(Saved data entries)
Segment Open

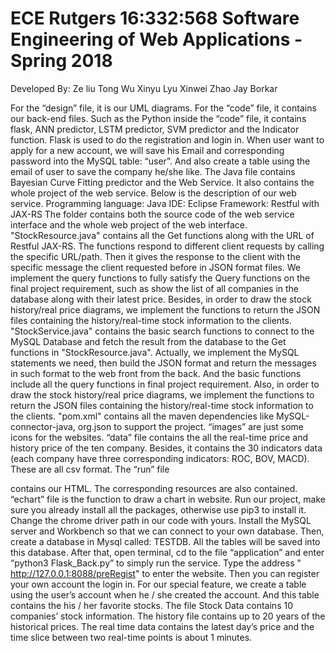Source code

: # ECE Rutgers 16:332:568 Software Engineering of Web Applications - Spring 2018

Developed By:
Ze liu Tong Wu Xinyu Lyu Xinwei Zhao Jay Borkar

For the “design” file, it is our UML diagrams. For the “code” file, it contains our back-end files. Such as the Python inside the “code” file, it contains flask, ANN predictor, LSTM predictor, SVM predictor and the Indicator function. Flask is used to do the registration and login in. When user want to apply for a new account, we will save his Email and corresponding password into the MySQL table: “user”. And also create a table using the email of user to save the company he/she like. The Java file contains Bayesian Curve Fitting predictor and the Web Service. It also contains the whole project of the web service. Below is the description of our web service.
Programming language: Java
IDE: Eclipse
Framework: Restful with JAX-RS
The folder contains both the source code of the web service interface and the whole web project of the web interface.
"StockResource.java" contains all the Get functions along with the URL of Restful JAX-RS. The functions respond to different client requests by calling the specific URL/path. Then it gives the response to the client with the specific message the client requested before in JSON format files. We implement the query functions to fully satisfy the Query functions on the final project requirement, such as show the list of all companies in the database along with their latest price. Besides, in order to draw the stock history/real price diagrams, we implement the functions to return the JSON files containing the history/real-time stock information to the clients. "StockService.java" contains the basic search functions to connect to the MySQL Database and fetch the result from the database to the Get functions in "StockResource.java". Actually, we implement the MySQL statements we need, then build the JSON format and return the messages in such format to the web front from the back. And the basic functions include all the query functions in final project requirement. Also, in order to draw the stock history/real price diagrams, we implement the functions to return the JSON files containing the history/real-time stock information to the clients.
"pom.xml" contains all the maven dependencies like MySQL-connector-java, org.json to support the project.
“images” are just some icons for the websites. “data” file contains the all the real-time price and history price of the ten company. Besides, it contains the 30 indicators data (each company have three corresponding indicators: ROC, BOV, MACD). These are all csv format. The “run” file

contains our HTML. The corresponding resources are also contained. “echart” file is the function to draw a chart in website.
Run our project, make sure you already install all the packages, otherwise use pip3 to install it. Change the chrome driver path in our code with yours. Install the MySQL server and Workbench so that we can connect to your own database. Then, create a database in Mysql called: TESTDB. All the tables will be saved into this database. After that, open terminal, cd to the file “application” and enter “python3 Flask_Back.py” to simply run the service.
Type the address " http://127.0.0.1:8088/preRegist" to enter the website. Then you can register your own account the login in. For our special feature, we create a table using the user’s account when he / she created the account. And this table contains the his / her favorite stocks.
The file Stock Data contains 10 companies’ stock information. The history file contains up to 20 years of the historical prices. The real time data contains the latest day’s price and the time slice between two real-time points is about 1 minutes.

Segment Closed

Problem: Repeat all the records above exactly, leaving out any pictures.

Exercise result:
Source code

: # ECE Rutgers 16:332:568 Software Engineering of Web Applications - Spring 2018

Developed By:
Ze liu Tong Wu Xinyu Lyu Xinwei Zhao Jay Borkar

For the “design” file, it is our UML diagrams. For the “code” file, it contains our back-end files. Such as the Python inside the “code” file, it contains flask, ANN predictor, LSTM predictor, SVM predictor and the Indicator function. Flask is used to do the registration and login in. When user want to apply for a new account, we will save his Email and corresponding password into the MySQL table: “user”. And also create a table using the email of user to save the company he/she like. The Java file contains Bayesian Curve Fitting predictor and the Web Service. It also contains the whole project of the web service. Below is the description of our web service.
Programming language: Java
IDE: Eclipse
Framework: Restful with JAX-RS
The folder contains both the source code of the web service interface and the whole web project of the web interface.
"StockResource.java" contains all the Get functions along with the URL of Restful JAX-RS. The functions respond to different client requests by calling the specific URL/path. Then it gives the response to the client with the specific message the client requested before in JSON format files. We implement the query functions to fully satisfy the Query functions on the final project requirement, such as show the list of all companies in the database along with their latest price. Besides, in order to draw the stock history/real price diagrams, we implement the functions to return the JSON files containing the history/real-time stock information to the clients. "StockService.java" contains the basic search functions to connect to the MySQL Database and fetch the result from the database to the Get functions in "StockResource.java". Actually, we implement the MySQL statements we need, then build the JSON format and return the messages in such format to the web front from the back. And the basic functions include all the query functions in final project requirement. Also, in order to draw the stock history/real price diagrams, we implement the functions to return the JSON files containing the history/real-time stock information to the clients.
"pom.xml" contains all the maven dependencies like MySQL-connector-java, org.json to support the project.
“images” are just some icons for the websites. “data” file contains the all the real-time price and history price of the ten company. Besides, it contains the 30 indicators data (each company have three corresponding indicators: ROC, BOV, MACD). These are all csv format. The “run” file

contains our HTML. The corresponding resources are also contained. “echart” file is the function to draw a chart in website.
Run our project, make sure you already install all the packages, otherwise use pip3 to install it. Change the chrome driver path in our code with yours. Install the MySQL server and Workbench so that we can connect to your own database. Then, create a database in Mysql called: TESTDB. All the tables will be saved into this database. After that, open terminal, cd to the file “application” and enter “python3 Flask_Back.py” to simply run the service.
Type the address " http://127.0.0.1:8088/preRegist" to enter the website. Then you can register your own account the login in. For our special feature, we create a table using the user’s account when he / she created the account. And this table contains the his / her favorite stocks.
The file Stock Data contains 10 companies’ stock information. The history file contains up to 20 years of the historical prices. The real time data contains the latest day’s price and the time slice between two real-time points is about 1 minutes.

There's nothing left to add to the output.